__RECORDS FOR THIS TASK__.
----

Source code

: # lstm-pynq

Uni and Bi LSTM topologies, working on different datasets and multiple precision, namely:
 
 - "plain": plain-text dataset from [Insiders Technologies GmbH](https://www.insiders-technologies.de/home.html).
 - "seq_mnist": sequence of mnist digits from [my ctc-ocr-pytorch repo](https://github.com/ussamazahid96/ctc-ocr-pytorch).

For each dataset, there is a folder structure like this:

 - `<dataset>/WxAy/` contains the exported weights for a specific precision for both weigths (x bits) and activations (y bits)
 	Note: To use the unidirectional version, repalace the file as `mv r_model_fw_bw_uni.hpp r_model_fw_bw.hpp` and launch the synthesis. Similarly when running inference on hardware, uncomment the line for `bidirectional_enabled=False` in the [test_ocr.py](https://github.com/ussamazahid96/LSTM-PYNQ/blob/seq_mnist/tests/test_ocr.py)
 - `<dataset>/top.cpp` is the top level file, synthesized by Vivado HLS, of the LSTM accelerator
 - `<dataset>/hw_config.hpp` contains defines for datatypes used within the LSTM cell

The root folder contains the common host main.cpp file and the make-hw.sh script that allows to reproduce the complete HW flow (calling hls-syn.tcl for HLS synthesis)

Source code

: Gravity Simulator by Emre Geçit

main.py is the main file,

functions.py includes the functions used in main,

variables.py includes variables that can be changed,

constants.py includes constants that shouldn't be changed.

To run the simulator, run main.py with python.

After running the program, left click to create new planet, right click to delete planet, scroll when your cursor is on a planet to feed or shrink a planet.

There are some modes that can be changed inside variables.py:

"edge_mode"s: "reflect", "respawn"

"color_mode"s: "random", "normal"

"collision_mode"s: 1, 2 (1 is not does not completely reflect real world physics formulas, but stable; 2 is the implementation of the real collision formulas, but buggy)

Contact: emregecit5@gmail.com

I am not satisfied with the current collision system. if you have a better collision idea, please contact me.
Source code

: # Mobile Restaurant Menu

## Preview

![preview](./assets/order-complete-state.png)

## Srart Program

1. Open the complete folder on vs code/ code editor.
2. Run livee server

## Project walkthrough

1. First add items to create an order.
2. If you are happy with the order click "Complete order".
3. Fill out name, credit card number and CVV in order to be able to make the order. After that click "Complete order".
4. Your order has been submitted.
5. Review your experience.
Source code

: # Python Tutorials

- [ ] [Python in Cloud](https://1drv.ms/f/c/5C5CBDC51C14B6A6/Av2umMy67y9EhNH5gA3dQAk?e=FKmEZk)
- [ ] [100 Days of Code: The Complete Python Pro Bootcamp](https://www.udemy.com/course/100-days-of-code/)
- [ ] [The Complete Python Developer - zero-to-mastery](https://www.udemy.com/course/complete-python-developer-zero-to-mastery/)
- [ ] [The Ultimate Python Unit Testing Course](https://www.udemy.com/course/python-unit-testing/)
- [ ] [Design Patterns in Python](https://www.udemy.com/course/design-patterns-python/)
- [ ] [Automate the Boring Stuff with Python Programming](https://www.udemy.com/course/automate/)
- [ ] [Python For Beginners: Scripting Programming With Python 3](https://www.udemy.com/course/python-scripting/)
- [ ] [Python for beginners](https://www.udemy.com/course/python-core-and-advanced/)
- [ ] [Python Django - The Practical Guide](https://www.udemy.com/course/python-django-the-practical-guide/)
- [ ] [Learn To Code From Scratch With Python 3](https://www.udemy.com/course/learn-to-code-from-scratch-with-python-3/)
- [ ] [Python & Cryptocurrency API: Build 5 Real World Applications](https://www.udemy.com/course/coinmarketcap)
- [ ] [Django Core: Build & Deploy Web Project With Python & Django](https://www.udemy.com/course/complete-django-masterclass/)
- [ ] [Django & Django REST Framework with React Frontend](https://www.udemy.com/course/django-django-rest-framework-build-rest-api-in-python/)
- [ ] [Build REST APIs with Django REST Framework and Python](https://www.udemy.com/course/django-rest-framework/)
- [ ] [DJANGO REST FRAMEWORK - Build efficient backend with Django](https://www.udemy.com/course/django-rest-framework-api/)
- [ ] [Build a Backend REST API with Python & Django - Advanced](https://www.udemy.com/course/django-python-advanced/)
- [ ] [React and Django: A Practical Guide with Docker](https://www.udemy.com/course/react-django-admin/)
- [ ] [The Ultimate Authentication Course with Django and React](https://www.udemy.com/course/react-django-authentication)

----

__TASK BRIEF__. Faithfully write out the entire listing, line by line.

__RESPONSE AREA__.
Source code

: # lstm-pynq

Uni and Bi LSTM topologies, working on different datasets and multiple precision, namely:
 
 - "plain": plain-text dataset from [Insiders Technologies GmbH](https://www.insiders-technologies.de/home.html).
 - "seq_mnist": sequence of mnist digits from [my ctc-ocr-pytorch repo](https://github.com/ussamazahid96/ctc-ocr-pytorch).

For each dataset, there is a folder structure like this:

 - `<dataset>/WxAy/` contains the exported weights for a specific precision for both weigths (x bits) and activations (y bits)
 	Note: To use the unidirectional version, repalace the file as `mv r_model_fw_bw_uni.hpp r_model_fw_bw.hpp` and launch the synthesis. Similarly when running inference on hardware, uncomment the line for `bidirectional_enabled=False` in the [test_ocr.py](https://github.com/ussamazahid96/LSTM-PYNQ/blob/seq_mnist/tests/test_ocr.py)
 - `<dataset>/top.cpp` is the top level file, synthesized by Vivado HLS, of the LSTM accelerator
 - `<dataset>/hw_config.hpp` contains defines for datatypes used within the LSTM cell

The root folder contains the common host main.cpp file and the make-hw.sh script that allows to reproduce the complete HW flow (calling hls-syn.tcl for HLS synthesis)

Source code

: Gravity Simulator by Emre Geçit

main.py is the main file,

functions.py includes the functions used in main,

variables.py includes variables that can be changed,

constants.py includes constants that shouldn't be changed.

To run the simulator, run main.py with python.

After running the program, left click to create new planet, right click to delete planet, scroll when your cursor is on a planet to feed or shrink a planet.

There are some modes that can be changed inside variables.py:

"edge_mode"s: "reflect", "respawn"

"color_mode"s: "random", "normal"

"collision_mode"s: 1, 2 (1 is not does not completely reflect real world physics formulas, but stable; 2 is the implementation of the real collision formulas, but buggy)

Contact: emregecit5@gmail.com

I am not satisfied with the current collision system. if you have a better collision idea, please contact me.
Source code

: # Mobile Restaurant Menu

## Preview

![preview](./assets/order-complete-state.png)

## Srart Program

1. Open the complete folder on vs code/ code editor.
2. Run livee server

## Project walkthrough

1. First add items to create an order.
2. If you are happy with the order click "Complete order".
3. Fill out name, credit card number and CVV in order to be able to make the order. After that click "Complete order".
4. Your order has been submitted.
5. Review your experience.
Source code

: # Python Tutorials

- [ ] [Python in Cloud](https://1drv.ms/f/c/5C5CBDC51C14B6A6/Av2umMy67y9EhNH5gA3dQAk?e=FKmEZk)
- [ ] [100 Days of Code: The Complete Python Pro Bootcamp](https://www.udemy.com/course/100-days-of-code/)
- [ ] [The Complete Python Developer - zero-to-mastery](https://www.udemy.com/course/complete-python-developer-zero-to-mastery/)
- [ ] [The Ultimate Python Unit Testing Course](https://www.udemy.com/course/python-unit-testing/)
- [ ] [Design Patterns in Python](https://www.udemy.com/course/design-patterns-python/)
- [ ] [Automate the Boring Stuff with Python Programming](https://www.udemy.com/course/automate/)
- [ ] [Python For Beginners: Scripting Programming With Python 3](https://www.udemy.com/course/python-scripting/)
- [ ] [Python for beginners](https://www.udemy.com/course/python-core-and-advanced/)
- [ ] [Python Django - The Practical Guide](https://www.udemy.com/course/python-django-the-practical-guide/)
- [ ] [Learn To Code From Scratch With Python 3](https://www.udemy.com/course/learn-to-code-from-scratch-with-python-3/)
- [ ] [Python & Cryptocurrency API: Build 5 Real World Applications](https://www.udemy.com/course/coinmarketcap)
- [ ] [Django Core: Build & Deploy Web Project With Python & Django](https://www.udemy.com/course/complete-django-masterclass/)
- [ ] [Django & Django REST Framework with React Frontend](https://www.udemy.com/course/django-django-rest-framework-build-rest-api-in-python/)
- [ ] [Build REST APIs with Django REST Framework and Python](https://www.udemy.com/course/django-rest-framework/)
- [ ] [DJANGO REST FRAMEWORK - Build efficient backend with Django](https://www.udemy.com/course/django-rest-framework-api/)
- [ ] [Build a Backend REST API with Python & Django - Advanced](https://www.udemy.com/course/django-python-advanced/)
- [ ] [React and Django: A Practical Guide with Docker](https://www.udemy.com/course/react-django-admin/)
- [ ] [The Ultimate Authentication Course with Django and React](https://www.udemy.com/course/react-django-authentication)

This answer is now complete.